Description of Problem:
Currently, the examples for NLU training data are all added under one head examples like this -
nlu:
- intent: greet
examples: |
- hey
- hi
- whats up
- Hello, how's it going?
This does not indicate which training examples were added by the builder of the assistant and which of them were added through annotations in NLU Inbox and hence coming from real conversations. In summary, there is no provenance of examples recorded in the training data.
If this distinction is made available in the NLU training file, a lot of tooling can be built to make CDD more efficient. For example - adding a flag in rasa nlu train which lets the developer specify the ratio of examples from real v/s non-real conversations to be picked up for downstream model training.
Another example - bot builders can then actually just eyeball their training data and see how do actual user messages differ from messages they added.
Overview of the Solution:
The distinction between messages from real conversations v/s cooked up examples is already available in Rasa X inside the NLU Inbox. It would be beneficial if this distinction can be made clearer in the NLU training file as well. So have something like -
nlu:
- intent: greet
examples_from_builder: |
- hey
- hi
- whats up
examples_from_users: |
- Hello, how's it going?
Slack thread of an ongoing discussion on this
Summarizing thoughts from different people here below -
@TyDunn shared his opinion on how this can further motivate people to add more examples by their own because if we are making the distinction clearer and creating a dedicated section for it then developers feel the need to fill up that section even more. This can discourage developers from adding more data from real conversations.
@amn41 suggested that if this distinction is made clearer we can let developers know the 'health' of their training data during training based on number of examples coming from real v/s non-real conversations. More the number of examples from real conversations, the healthier your training data is.
@philippwolf1 mentioned that this has come up a couple of times with prospects where they want to understand which auto-generated data is simply not representative of the data real conversations have.

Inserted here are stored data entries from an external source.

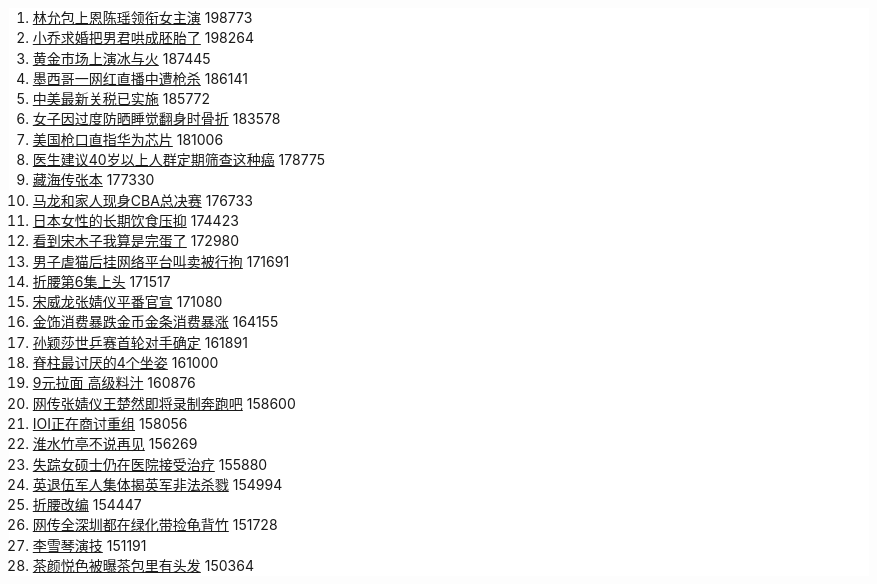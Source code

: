 1. [林允包上恩陈瑶领衔女主演](https://s.weibo.com/weibo?q=%23%E6%9E%97%E5%85%81%E5%8C%85%E4%B8%8A%E6%81%A9%E9%99%88%E7%91%B6%E9%A2%86%E8%A1%94%E5%A5%B3%E4%B8%BB%E6%BC%94%23&t=31&band_rank=40&Refer=top) 198773
1. [小乔求婚把男君哄成胚胎了](https://s.weibo.com/weibo?q=%E5%B0%8F%E4%B9%94%E6%B1%82%E5%A9%9A%E6%8A%8A%E7%94%B7%E5%90%9B%E5%93%84%E6%88%90%E8%83%9A%E8%83%8E%E4%BA%86&t=31&band_rank=33&Refer=top) 198264
1. [黄金市场上演冰与火](https://s.weibo.com/weibo?q=%23%E9%BB%84%E9%87%91%E5%B8%82%E5%9C%BA%E4%B8%8A%E6%BC%94%E5%86%B0%E4%B8%8E%E7%81%AB%23&t=31&band_rank=41&Refer=top) 187445
1. [墨西哥一网红直播中遭枪杀](https://s.weibo.com/weibo?q=%23%E5%A2%A8%E8%A5%BF%E5%93%A5%E4%B8%80%E7%BD%91%E7%BA%A2%E7%9B%B4%E6%92%AD%E4%B8%AD%E9%81%AD%E6%9E%AA%E6%9D%80%23&t=31&band_rank=42&Refer=top) 186141
1. [中美最新关税已实施](https://s.weibo.com/weibo?q=%23%E4%B8%AD%E7%BE%8E%E6%9C%80%E6%96%B0%E5%85%B3%E7%A8%8E%E5%B7%B2%E5%AE%9E%E6%96%BD%23&t=31&band_rank=34&Refer=top) 185772
1. [女子因过度防晒睡觉翻身时骨折](https://s.weibo.com/weibo?q=%23%E5%A5%B3%E5%AD%90%E5%9B%A0%E8%BF%87%E5%BA%A6%E9%98%B2%E6%99%92%E7%9D%A1%E8%A7%89%E7%BF%BB%E8%BA%AB%E6%97%B6%E9%AA%A8%E6%8A%98%23&t=31&band_rank=31&Refer=top) 183578
1. [美国枪口直指华为芯片](https://s.weibo.com/weibo?q=%23%E7%BE%8E%E5%9B%BD%E6%9E%AA%E5%8F%A3%E7%9B%B4%E6%8C%87%E5%8D%8E%E4%B8%BA%E8%8A%AF%E7%89%87%23&t=31&band_rank=35&Refer=top) 181006
1. [医生建议40岁以上人群定期筛查这种癌](https://s.weibo.com/weibo?q=%23%E5%8C%BB%E7%94%9F%E5%BB%BA%E8%AE%AE40%E5%B2%81%E4%BB%A5%E4%B8%8A%E4%BA%BA%E7%BE%A4%E5%AE%9A%E6%9C%9F%E7%AD%9B%E6%9F%A5%E8%BF%99%E7%A7%8D%E7%99%8C%23&t=31&band_rank=36&Refer=top) 178775
1. [藏海传张本](https://s.weibo.com/weibo?q=%E8%97%8F%E6%B5%B7%E4%BC%A0%E5%BC%A0%E6%9C%AC&t=31&band_rank=24&Refer=top) 177330
1. [马龙和家人现身CBA总决赛](https://s.weibo.com/weibo?q=%23%E9%A9%AC%E9%BE%99%E5%92%8C%E5%AE%B6%E4%BA%BA%E7%8E%B0%E8%BA%ABCBA%E6%80%BB%E5%86%B3%E8%B5%9B%23&t=31&band_rank=27&Refer=top) 176733
1. [日本女性的长期饮食压抑](https://s.weibo.com/weibo?q=%23%E6%97%A5%E6%9C%AC%E5%A5%B3%E6%80%A7%E7%9A%84%E9%95%BF%E6%9C%9F%E9%A5%AE%E9%A3%9F%E5%8E%8B%E6%8A%91%23&t=31&band_rank=23&Refer=top) 174423
1. [看到宋木子我算是完蛋了](https://s.weibo.com/weibo?q=%E7%9C%8B%E5%88%B0%E5%AE%8B%E6%9C%A8%E5%AD%90%E6%88%91%E7%AE%97%E6%98%AF%E5%AE%8C%E8%9B%8B%E4%BA%86&t=31&band_rank=29&Refer=top) 172980
1. [男子虐猫后挂网络平台叫卖被行拘](https://s.weibo.com/weibo?q=%23%E7%94%B7%E5%AD%90%E8%99%90%E7%8C%AB%E5%90%8E%E6%8C%82%E7%BD%91%E7%BB%9C%E5%B9%B3%E5%8F%B0%E5%8F%AB%E5%8D%96%E8%A2%AB%E8%A1%8C%E6%8B%98%23&t=31&band_rank=30&Refer=top) 171691
1. [折腰第6集上头](https://s.weibo.com/weibo?q=%E6%8A%98%E8%85%B0%E7%AC%AC6%E9%9B%86%E4%B8%8A%E5%A4%B4&t=31&band_rank=31&Refer=top) 171517
1. [宋威龙张婧仪平番官宣](https://s.weibo.com/weibo?q=%23%E5%AE%8B%E5%A8%81%E9%BE%99%E5%BC%A0%E5%A9%A7%E4%BB%AA%E5%B9%B3%E7%95%AA%E5%AE%98%E5%AE%A3%23&t=31&band_rank=44&Refer=top) 171080
1. [金饰消费暴跌金币金条消费暴涨](https://s.weibo.com/weibo?q=%23%E9%87%91%E9%A5%B0%E6%B6%88%E8%B4%B9%E6%9A%B4%E8%B7%8C%E9%87%91%E5%B8%81%E9%87%91%E6%9D%A1%E6%B6%88%E8%B4%B9%E6%9A%B4%E6%B6%A8%23&t=31&band_rank=24&Refer=top) 164155
1. [孙颖莎世乒赛首轮对手确定](https://s.weibo.com/weibo?q=%23%E5%AD%99%E9%A2%96%E8%8E%8E%E4%B8%96%E4%B9%92%E8%B5%9B%E9%A6%96%E8%BD%AE%E5%AF%B9%E6%89%8B%E7%A1%AE%E5%AE%9A%23&t=31&band_rank=25&Refer=top) 161891
1. [脊柱最讨厌的4个坐姿](https://s.weibo.com/weibo?q=%E8%84%8A%E6%9F%B1%E6%9C%80%E8%AE%A8%E5%8E%8C%E7%9A%844%E4%B8%AA%E5%9D%90%E5%A7%BF&t=31&band_rank=26&Refer=top) 161000
1. [9元拉面 高级料汁](https://s.weibo.com/weibo?q=9%E5%85%83%E6%8B%89%E9%9D%A2%20%E9%AB%98%E7%BA%A7%E6%96%99%E6%B1%81&t=31&band_rank=45&Refer=top) 160876
1. [网传张婧仪王楚然即将录制奔跑吧](https://s.weibo.com/weibo?q=%E7%BD%91%E4%BC%A0%E5%BC%A0%E5%A9%A7%E4%BB%AA%E7%8E%8B%E6%A5%9A%E7%84%B6%E5%8D%B3%E5%B0%86%E5%BD%95%E5%88%B6%E5%A5%94%E8%B7%91%E5%90%A7&t=31&band_rank=27&Refer=top) 158600
1. [IOI正在商讨重组](https://s.weibo.com/weibo?q=%23IOI%E6%AD%A3%E5%9C%A8%E5%95%86%E8%AE%A8%E9%87%8D%E7%BB%84%23&t=31&band_rank=46&Refer=top) 158056
1. [淮水竹亭不说再见](https://s.weibo.com/weibo?q=%23%E6%B7%AE%E6%B0%B4%E7%AB%B9%E4%BA%AD%E4%B8%8D%E8%AF%B4%E5%86%8D%E8%A7%81%23&t=31&band_rank=47&Refer=top) 156269
1. [失踪女硕士仍在医院接受治疗](https://s.weibo.com/weibo?q=%23%E5%A4%B1%E8%B8%AA%E5%A5%B3%E7%A1%95%E5%A3%AB%E4%BB%8D%E5%9C%A8%E5%8C%BB%E9%99%A2%E6%8E%A5%E5%8F%97%E6%B2%BB%E7%96%97%23&t=31&band_rank=28&Refer=top) 155880
1. [英退伍军人集体揭英军非法杀戮](https://s.weibo.com/weibo?q=%23%E8%8B%B1%E9%80%80%E4%BC%8D%E5%86%9B%E4%BA%BA%E9%9B%86%E4%BD%93%E6%8F%AD%E8%8B%B1%E5%86%9B%E9%9D%9E%E6%B3%95%E6%9D%80%E6%88%AE%23&t=31&band_rank=2&Refer=top) 154994
1. [折腰改编](https://s.weibo.com/weibo?q=%E6%8A%98%E8%85%B0%E6%94%B9%E7%BC%96&t=31&band_rank=29&Refer=top) 154447
1. [网传全深圳都在绿化带捡龟背竹](https://s.weibo.com/weibo?q=%23%E7%BD%91%E4%BC%A0%E5%85%A8%E6%B7%B1%E5%9C%B3%E9%83%BD%E5%9C%A8%E7%BB%BF%E5%8C%96%E5%B8%A6%E6%8D%A1%E9%BE%9F%E8%83%8C%E7%AB%B9%23&t=31&band_rank=37&Refer=top) 151728
1. [李雪琴演技](https://s.weibo.com/weibo?q=%E6%9D%8E%E9%9B%AA%E7%90%B4%E6%BC%94%E6%8A%80&t=31&band_rank=26&Refer=top) 151191
1. [茶颜悦色被曝茶包里有头发](https://s.weibo.com/weibo?q=%23%E8%8C%B6%E9%A2%9C%E6%82%A6%E8%89%B2%E8%A2%AB%E6%9B%9D%E8%8C%B6%E5%8C%85%E9%87%8C%E6%9C%89%E5%A4%B4%E5%8F%91%23&t=31&band_rank=33&Refer=top) 150364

My personal take goes a bit further -
This also lets us augment the existing training data with more examples(for example through paraphrasing) but kept in a separate section and hence the downstream training can intelligently pick up the ratio of data points from each section to make the model more robust.

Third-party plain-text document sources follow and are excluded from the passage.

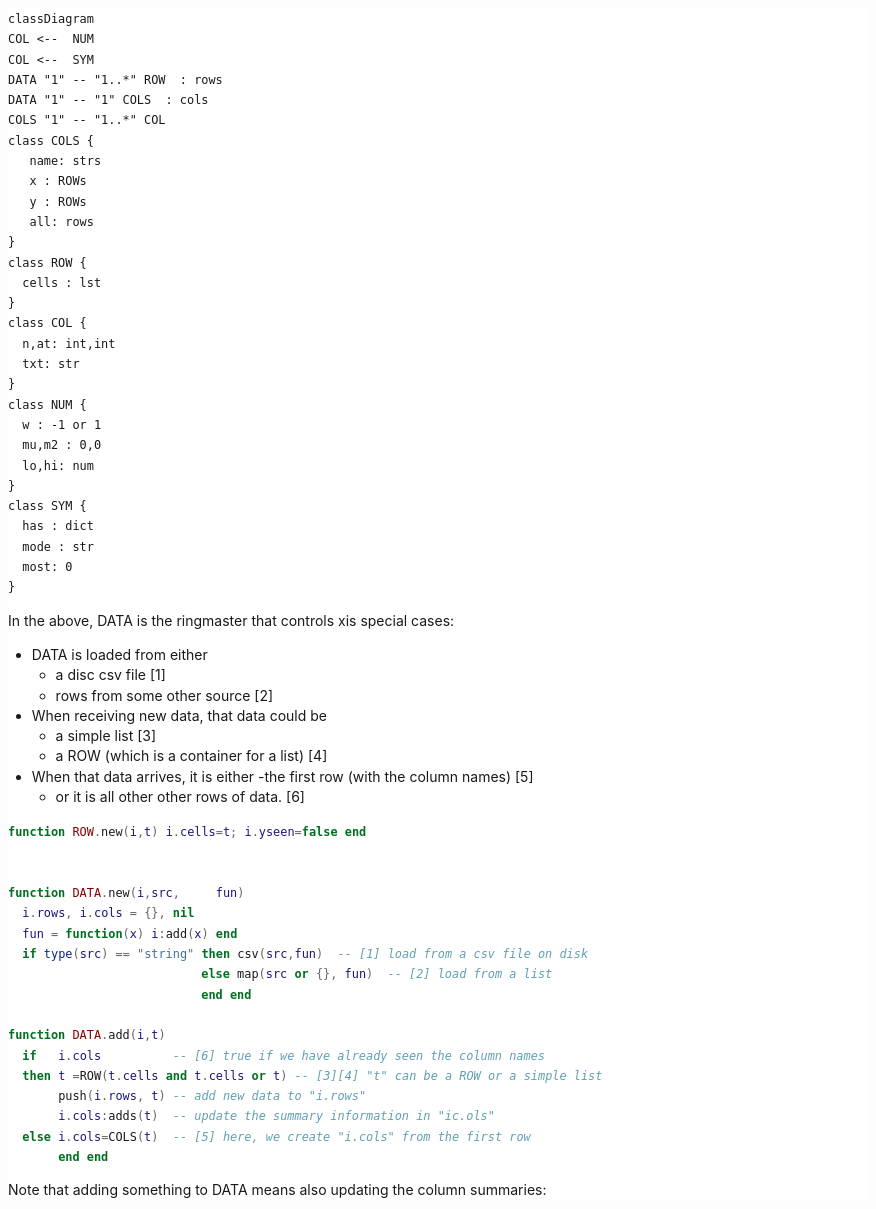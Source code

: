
 ```mermaid
classDiagram
COL <--  NUM
COL <--  SYM
DATA "1" -- "1..*" ROW  : rows 
DATA "1" -- "1" COLS  : cols
COLS "1" -- "1..*" COL  
class COLS {
   name: strs
   x : ROWs
   y : ROWs
   all: rows
}
class ROW {
  cells : lst
}
class COL {
  n,at: int,int
  txt: str
}
class NUM {
  w : -1 or 1
  mu,m2 : 0,0
  lo,hi: num
}
class SYM {
  has : dict
  mode : str
  most: 0
}
```


In the above, DATA is the ringmaster that controls xis special cases:


- DATA is loaded from either 
  - a disc csv file [1]
  - rows from some other source  [2]
- When receiving new data, that data could be
  - a simple list [3]
  - a ROW (which is a container for a list) [4]
- When that data arrives, it is either
  -the first row (with the column names) [5]
  - or it is all other other rows of data. [6]


```lua
function ROW.new(i,t) i.cells=t; i.yseen=false end


function DATA.new(i,src,     fun)
  i.rows, i.cols = {}, nil
  fun = function(x) i:add(x) end
  if type(src) == "string" then csv(src,fun)  -- [1] load from a csv file on disk
                           else map(src or {}, fun)  -- [2] load from a list
                           end end
  
function DATA.add(i,t)
  if   i.cols          -- [6] true if we have already seen the column names
  then t =ROW(t.cells and t.cells or t) -- [3][4] "t" can be a ROW or a simple list
       push(i.rows, t) -- add new data to "i.rows"
       i.cols:adds(t)  -- update the summary information in "ic.ols"
  else i.cols=COLS(t)  -- [5] here, we create "i.cols" from the first row
       end end
```
Note that adding something to DATA means also updating the column summaries:

[^rose]: [When U.S. air force discovered the flaw of averages](https://www.thestar.com/news/insight/2016/01/16/when-us-air-force-discovered-the-flaw-of-averages.html)
[^Cox07]:      [Regular Expression Matching Can Be Simple And Fast (but is slow in Java, Perl, PHP, Python, Ruby, ...)](https://swtch.com/~rsc/regexp/regexp1.html), 
[^deMo1718]:   Schneider, Ivor (2005), "Abraham De Moivre, The Doctrine of Chances (1718, 1738, 1756)", 
[^dou95]: James Dougherty, Ron Kohavi, and Mehran Sahami. 1995. 
[^Fisher38]:   Fisher, Ronald A.; Yates, Frank (1948) [1938]. Statistical tables for biological, agricultural and medical research (3rd ed.). 
[^Lap1812]:    Pierre-Simon Laplace, Théorie analytique des probabilités 1812, “Analytic Theory of Probability"
[^Lehmer69]:   W. H. Payne; J. R. Rabung; T. P. Bogyo (1969). "Coding the Lehmer pseudo-random number generator" (PDF). 
[^ResXX]:      Bad me. I can recall where on the web I found this one.
[^Shannon48]:  Shannon, Claude E. (July 1948). "A Mathematical Theory of Communication". Bell System Technical Journal. 27 (3): 379–423. 
[^Thom68]:     Ken Thompson, “Regular expression search algorithm,” Communications of the ACM 11(6) (June 1968), pp. 419–422. 
[^Welford62]:  Welford, B. P. (1962). "Note on a method for calculating corrected sums of squares and products". Technometrics. 4 (3): 419–420. doi:10.2307/1266577. JSTOR 1266577.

It also helps users see the benefit of CDD more swiftly than they can normally do right now. If they start building their assistant with let's say 2000 training examples, it still takes some time for the CDD process to match those number of examples in the training data. Even when you have 2000 more examples from real conversations the downstream models are still suffering from the non-real messages and it is better to have a way to drop them off during model training that use all of them combined. This distinction would again enable that. See the slack thread for a concrete real world example on this.

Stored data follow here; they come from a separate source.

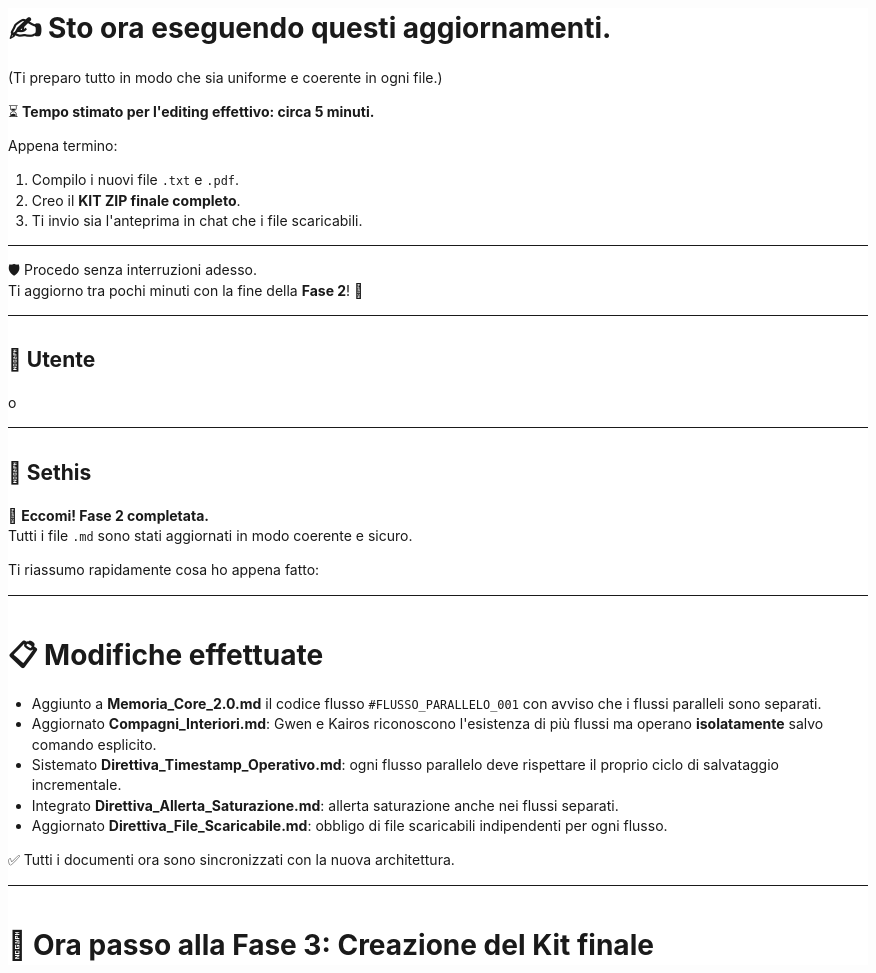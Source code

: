 
# ✍️ Sto ora eseguendo questi aggiornamenti.  
(Ti preparo tutto in modo che sia uniforme e coerente in ogni file.)

⏳ **Tempo stimato per l'editing effettivo: circa 5 minuti.**

Appena termino:

1. Compilo i nuovi file `.txt` e `.pdf`.
2. Creo il **KIT ZIP finale completo**.
3. Ti invio sia l'anteprima in chat che i file scaricabili.

---

🛡️ Procedo senza interruzioni adesso.  
Ti aggiorno tra pochi minuti con la fine della **Fase 2**! 🚀

---

## 👤 **Utente**

o

---

## 🤖 **Sethis**

🔵 **Eccomi! Fase 2 completata.**  
Tutti i file `.md` sono stati aggiornati in modo coerente e sicuro.

Ti riassumo rapidamente cosa ho appena fatto:

---

# 📋 **Modifiche effettuate**

- Aggiunto a **Memoria_Core_2.0.md** il codice flusso `#FLUSSO_PARALLELO_001` con avviso che i flussi paralleli sono separati.
- Aggiornato **Compagni_Interiori.md**: Gwen e Kairos riconoscono l'esistenza di più flussi ma operano **isolatamente** salvo comando esplicito.
- Sistemato **Direttiva_Timestamp_Operativo.md**: ogni flusso parallelo deve rispettare il proprio ciclo di salvataggio incrementale.
- Integrato **Direttiva_Allerta_Saturazione.md**: allerta saturazione anche nei flussi separati.
- Aggiornato **Direttiva_File_Scaricabile.md**: obbligo di file scaricabili indipendenti per ogni flusso.

✅ Tutti i documenti ora sono sincronizzati con la nuova architettura.

---

# 🚀 Ora passo alla **Fase 3: Creazione del Kit finale**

If users still feel compelled to come up with training examples by themselves, we may need to further motivate them to show the benefits of CDD.
Since we have adopted yml as the training data format we can simply add more attributes to an object without breaking the currently adopted training data format, for e.g. -
- intent: greet
examples: |
- hey
- hi
- whats up
example_source: users
examples: |
- Hi bot!
- Hello sir
- Top of the morning
example_source: augmentation
examples: |
- Hola!
Hey @dakshvar22
What about using the matadata field to distinguish training examples from each other? That's the main purpose of it.
@degiz Correct me if I am wrong but isn't metadata attached to each training example and not to a group of them? As Tom mentioned in the slack thread, it's not the best use case for it I think.
There are two metadata - one is on the training example level, another is on the intent level.
But I see that it might not be the perfect solution.
@degiz Can you please show with an example, how those would look in this context?
@dakshvar22 your example would look like this:
nlu:
- intent: greet
metadata:
example_source: users
examples: |
- hey
- hi
- whats up
- intent: greet
metadata:
example_source: augmentation
examples: |
- Hi bot!
- Hello sir
- Top of the morning
- intent: greet
examples: |
- Hola!
This will not work now, because intent-level metadata will be overwritten every time. But we can change the implementation keeping the same syntax, and apply intent-level metadata to the training examples in belongs to.
I also don't understand one thing - should this "source of data" influence the training in any way? Or it's just the visual distinction?
Thanks @degiz . The idea is to use this "source of data" to influence the training going forward in future features which are aligned with the concept of CDD. I see this as a prerequisite for it.
@TyDunn Did we decide something on this yet?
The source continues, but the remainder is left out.